**EXERCISE DESCRIPTION**. Find the line containing "Deinen Fels, der" in the entries below. Restate it and each line after it, word for word, up to and including the line containing "gereizt an dem, das nicht".

────────

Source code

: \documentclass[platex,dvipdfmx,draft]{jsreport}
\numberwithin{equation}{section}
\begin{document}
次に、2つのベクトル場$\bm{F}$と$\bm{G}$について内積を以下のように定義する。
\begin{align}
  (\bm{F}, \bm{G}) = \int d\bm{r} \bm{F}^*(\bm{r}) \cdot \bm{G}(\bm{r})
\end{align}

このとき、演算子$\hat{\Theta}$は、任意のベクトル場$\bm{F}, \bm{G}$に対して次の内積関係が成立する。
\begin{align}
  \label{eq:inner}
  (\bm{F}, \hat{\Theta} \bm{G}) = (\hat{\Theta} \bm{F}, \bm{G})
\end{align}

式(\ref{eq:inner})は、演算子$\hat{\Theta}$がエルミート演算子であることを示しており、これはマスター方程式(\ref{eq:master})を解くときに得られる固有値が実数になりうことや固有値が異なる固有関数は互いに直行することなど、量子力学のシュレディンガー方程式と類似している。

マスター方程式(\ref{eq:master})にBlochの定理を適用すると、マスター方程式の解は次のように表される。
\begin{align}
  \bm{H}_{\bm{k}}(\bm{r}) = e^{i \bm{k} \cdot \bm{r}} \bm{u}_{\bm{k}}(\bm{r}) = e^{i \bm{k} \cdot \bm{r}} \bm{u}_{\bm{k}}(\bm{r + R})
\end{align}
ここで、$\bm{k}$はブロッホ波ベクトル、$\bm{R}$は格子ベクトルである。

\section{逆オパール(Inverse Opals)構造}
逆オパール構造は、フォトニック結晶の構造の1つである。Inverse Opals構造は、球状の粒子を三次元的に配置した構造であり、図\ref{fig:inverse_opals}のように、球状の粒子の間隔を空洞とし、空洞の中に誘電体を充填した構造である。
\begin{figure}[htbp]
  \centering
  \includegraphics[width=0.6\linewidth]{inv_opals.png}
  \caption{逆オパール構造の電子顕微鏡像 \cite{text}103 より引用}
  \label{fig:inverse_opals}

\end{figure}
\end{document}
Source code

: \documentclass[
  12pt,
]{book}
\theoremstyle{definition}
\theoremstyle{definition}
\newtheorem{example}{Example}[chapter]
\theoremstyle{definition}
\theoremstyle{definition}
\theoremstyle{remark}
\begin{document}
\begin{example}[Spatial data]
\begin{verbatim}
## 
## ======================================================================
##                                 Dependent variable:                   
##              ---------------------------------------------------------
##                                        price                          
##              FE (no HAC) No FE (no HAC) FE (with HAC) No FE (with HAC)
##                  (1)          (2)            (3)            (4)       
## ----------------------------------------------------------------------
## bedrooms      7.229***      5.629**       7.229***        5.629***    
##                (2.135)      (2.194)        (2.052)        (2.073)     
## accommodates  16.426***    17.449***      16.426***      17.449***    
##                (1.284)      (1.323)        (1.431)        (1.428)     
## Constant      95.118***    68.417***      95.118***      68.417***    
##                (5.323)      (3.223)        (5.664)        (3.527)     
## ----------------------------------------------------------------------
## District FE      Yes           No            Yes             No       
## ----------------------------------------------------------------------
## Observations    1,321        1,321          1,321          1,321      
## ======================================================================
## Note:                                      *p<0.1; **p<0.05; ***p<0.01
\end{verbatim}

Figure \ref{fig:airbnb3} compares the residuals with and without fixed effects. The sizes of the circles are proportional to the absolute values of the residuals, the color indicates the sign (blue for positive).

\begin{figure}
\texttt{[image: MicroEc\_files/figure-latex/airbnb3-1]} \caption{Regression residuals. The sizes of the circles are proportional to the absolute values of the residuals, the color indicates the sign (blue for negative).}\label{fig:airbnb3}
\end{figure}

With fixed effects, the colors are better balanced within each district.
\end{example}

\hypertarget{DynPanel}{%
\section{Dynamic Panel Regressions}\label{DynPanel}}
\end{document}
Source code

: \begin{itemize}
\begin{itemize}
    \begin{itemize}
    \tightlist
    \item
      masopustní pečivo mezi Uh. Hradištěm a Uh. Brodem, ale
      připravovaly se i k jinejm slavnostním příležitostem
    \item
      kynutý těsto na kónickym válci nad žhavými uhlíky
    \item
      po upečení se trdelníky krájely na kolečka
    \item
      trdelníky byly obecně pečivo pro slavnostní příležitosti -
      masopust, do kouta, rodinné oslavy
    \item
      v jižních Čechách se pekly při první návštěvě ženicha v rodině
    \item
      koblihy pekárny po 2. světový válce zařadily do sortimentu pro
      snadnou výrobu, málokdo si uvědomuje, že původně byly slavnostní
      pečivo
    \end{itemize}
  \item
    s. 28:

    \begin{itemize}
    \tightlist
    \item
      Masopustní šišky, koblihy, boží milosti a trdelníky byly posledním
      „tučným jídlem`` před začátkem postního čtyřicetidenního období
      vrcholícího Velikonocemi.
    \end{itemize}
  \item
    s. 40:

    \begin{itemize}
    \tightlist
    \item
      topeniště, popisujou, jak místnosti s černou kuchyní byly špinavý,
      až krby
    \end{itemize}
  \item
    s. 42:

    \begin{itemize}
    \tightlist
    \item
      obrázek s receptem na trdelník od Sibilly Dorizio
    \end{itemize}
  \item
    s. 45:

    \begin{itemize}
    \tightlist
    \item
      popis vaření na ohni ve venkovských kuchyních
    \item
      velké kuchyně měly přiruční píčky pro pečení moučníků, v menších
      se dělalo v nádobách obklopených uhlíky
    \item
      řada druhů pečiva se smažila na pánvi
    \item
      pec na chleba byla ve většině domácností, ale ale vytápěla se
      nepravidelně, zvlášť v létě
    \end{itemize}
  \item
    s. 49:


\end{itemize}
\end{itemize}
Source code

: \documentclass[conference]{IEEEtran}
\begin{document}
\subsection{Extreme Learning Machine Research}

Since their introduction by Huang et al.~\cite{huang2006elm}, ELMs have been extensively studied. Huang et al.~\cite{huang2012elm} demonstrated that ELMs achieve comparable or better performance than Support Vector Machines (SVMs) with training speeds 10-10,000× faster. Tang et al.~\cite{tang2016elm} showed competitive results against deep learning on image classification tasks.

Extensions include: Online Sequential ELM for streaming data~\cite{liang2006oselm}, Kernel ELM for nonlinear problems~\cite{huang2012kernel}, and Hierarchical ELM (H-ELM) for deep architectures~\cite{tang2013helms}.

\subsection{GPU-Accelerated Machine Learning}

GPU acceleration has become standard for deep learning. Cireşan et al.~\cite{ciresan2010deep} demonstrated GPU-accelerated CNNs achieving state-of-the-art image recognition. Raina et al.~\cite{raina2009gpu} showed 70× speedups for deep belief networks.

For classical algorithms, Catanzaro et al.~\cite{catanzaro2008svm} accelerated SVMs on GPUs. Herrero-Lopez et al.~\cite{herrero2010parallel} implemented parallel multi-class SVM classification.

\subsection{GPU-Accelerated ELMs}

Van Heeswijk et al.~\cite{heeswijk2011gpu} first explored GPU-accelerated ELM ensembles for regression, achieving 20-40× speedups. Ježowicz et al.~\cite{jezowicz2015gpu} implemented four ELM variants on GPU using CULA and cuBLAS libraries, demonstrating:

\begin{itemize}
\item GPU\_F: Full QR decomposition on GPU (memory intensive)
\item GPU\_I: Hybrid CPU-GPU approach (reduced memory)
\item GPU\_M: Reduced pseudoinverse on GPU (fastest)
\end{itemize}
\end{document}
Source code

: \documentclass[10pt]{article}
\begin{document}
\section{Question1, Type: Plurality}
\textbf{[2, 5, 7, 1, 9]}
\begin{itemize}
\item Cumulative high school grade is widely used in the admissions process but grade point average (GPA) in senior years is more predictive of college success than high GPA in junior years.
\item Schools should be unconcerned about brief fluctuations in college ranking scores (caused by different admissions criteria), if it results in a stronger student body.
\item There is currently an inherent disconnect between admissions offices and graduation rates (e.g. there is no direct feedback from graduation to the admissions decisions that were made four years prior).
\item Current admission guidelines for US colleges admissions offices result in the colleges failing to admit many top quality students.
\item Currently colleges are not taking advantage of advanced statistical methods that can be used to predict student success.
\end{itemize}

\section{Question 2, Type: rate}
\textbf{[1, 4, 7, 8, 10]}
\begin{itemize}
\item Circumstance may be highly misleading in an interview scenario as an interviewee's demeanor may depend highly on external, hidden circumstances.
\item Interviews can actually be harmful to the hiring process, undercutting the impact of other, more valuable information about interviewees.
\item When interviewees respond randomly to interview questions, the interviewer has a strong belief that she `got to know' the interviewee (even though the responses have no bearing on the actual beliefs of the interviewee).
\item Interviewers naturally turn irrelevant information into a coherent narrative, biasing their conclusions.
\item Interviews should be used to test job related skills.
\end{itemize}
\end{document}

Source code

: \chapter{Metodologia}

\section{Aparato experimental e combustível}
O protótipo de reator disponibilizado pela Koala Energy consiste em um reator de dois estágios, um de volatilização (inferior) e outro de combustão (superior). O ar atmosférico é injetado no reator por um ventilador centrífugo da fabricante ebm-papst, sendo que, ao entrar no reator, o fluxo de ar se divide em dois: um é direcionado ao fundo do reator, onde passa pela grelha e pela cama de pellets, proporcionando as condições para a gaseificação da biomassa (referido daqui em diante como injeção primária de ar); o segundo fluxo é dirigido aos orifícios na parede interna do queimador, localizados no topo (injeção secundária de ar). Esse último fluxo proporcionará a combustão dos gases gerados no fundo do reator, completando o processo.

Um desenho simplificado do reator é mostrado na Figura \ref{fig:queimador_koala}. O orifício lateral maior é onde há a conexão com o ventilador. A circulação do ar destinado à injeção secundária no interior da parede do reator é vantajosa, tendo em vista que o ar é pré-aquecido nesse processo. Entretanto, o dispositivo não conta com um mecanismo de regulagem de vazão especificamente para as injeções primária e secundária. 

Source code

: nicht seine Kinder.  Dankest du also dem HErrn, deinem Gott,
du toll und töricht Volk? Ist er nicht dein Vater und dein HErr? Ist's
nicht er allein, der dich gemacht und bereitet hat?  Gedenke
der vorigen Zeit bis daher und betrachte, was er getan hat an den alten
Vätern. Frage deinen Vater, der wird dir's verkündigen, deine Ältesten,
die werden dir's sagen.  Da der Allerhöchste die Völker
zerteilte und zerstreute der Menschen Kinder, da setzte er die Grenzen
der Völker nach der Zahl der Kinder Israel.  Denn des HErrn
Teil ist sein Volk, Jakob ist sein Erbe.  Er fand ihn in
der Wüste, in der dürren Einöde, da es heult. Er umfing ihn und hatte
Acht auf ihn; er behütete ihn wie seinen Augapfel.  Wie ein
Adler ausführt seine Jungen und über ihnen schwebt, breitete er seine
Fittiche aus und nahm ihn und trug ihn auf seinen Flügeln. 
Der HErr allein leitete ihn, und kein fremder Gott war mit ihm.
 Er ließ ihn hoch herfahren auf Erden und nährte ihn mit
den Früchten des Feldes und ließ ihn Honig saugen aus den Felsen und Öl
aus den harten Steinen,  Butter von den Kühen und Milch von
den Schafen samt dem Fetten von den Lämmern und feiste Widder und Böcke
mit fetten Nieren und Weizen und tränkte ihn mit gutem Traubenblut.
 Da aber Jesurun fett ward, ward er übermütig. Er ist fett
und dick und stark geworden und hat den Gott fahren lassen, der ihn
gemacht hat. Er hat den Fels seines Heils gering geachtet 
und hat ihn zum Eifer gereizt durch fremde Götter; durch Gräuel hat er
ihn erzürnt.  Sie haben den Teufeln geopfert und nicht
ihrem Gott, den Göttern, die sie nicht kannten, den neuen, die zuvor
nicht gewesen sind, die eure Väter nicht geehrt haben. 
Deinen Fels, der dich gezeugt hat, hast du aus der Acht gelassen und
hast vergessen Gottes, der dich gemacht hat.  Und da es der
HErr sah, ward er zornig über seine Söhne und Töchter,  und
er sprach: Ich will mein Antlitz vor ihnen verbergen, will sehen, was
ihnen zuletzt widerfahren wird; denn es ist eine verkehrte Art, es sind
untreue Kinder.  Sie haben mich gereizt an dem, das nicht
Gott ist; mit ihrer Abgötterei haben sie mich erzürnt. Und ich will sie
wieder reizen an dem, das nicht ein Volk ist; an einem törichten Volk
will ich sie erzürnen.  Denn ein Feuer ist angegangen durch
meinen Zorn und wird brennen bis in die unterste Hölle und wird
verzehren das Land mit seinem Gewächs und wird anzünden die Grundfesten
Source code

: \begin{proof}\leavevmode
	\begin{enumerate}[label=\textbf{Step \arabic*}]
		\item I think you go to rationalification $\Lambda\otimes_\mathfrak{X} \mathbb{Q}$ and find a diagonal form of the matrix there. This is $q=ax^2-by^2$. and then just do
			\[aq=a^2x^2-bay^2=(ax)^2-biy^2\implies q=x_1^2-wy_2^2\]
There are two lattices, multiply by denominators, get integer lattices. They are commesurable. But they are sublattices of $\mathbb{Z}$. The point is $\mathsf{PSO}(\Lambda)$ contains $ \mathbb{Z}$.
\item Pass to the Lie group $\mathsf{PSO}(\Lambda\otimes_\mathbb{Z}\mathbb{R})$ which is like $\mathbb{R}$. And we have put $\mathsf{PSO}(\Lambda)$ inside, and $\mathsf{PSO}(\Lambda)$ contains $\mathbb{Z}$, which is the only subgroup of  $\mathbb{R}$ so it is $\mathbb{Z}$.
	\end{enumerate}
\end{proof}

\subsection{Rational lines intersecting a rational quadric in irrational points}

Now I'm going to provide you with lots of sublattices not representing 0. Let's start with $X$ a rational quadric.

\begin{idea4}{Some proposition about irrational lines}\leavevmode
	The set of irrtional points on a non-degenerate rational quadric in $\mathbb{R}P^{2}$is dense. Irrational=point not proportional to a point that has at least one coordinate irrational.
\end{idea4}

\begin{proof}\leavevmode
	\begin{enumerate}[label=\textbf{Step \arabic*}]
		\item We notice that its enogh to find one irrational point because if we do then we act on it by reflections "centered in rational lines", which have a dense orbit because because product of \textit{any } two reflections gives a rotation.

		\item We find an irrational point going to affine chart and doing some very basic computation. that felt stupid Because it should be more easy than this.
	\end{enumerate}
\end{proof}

────────

**EXERCISE ANSWER**.
Deinen Fels, der dich gezeugt hat, hast du aus der Acht gelassen und
hast vergessen Gottes, der dich gemacht hat.  Und da es der
HErr sah, ward er zornig über seine Söhne und Töchter,  und
er sprach: Ich will mein Antlitz vor ihnen verbergen, will sehen, was
ihnen zuletzt widerfahren wird; denn es ist eine verkehrte Art, es sind
untreue Kinder.  Sie haben mich gereizt an dem, das nicht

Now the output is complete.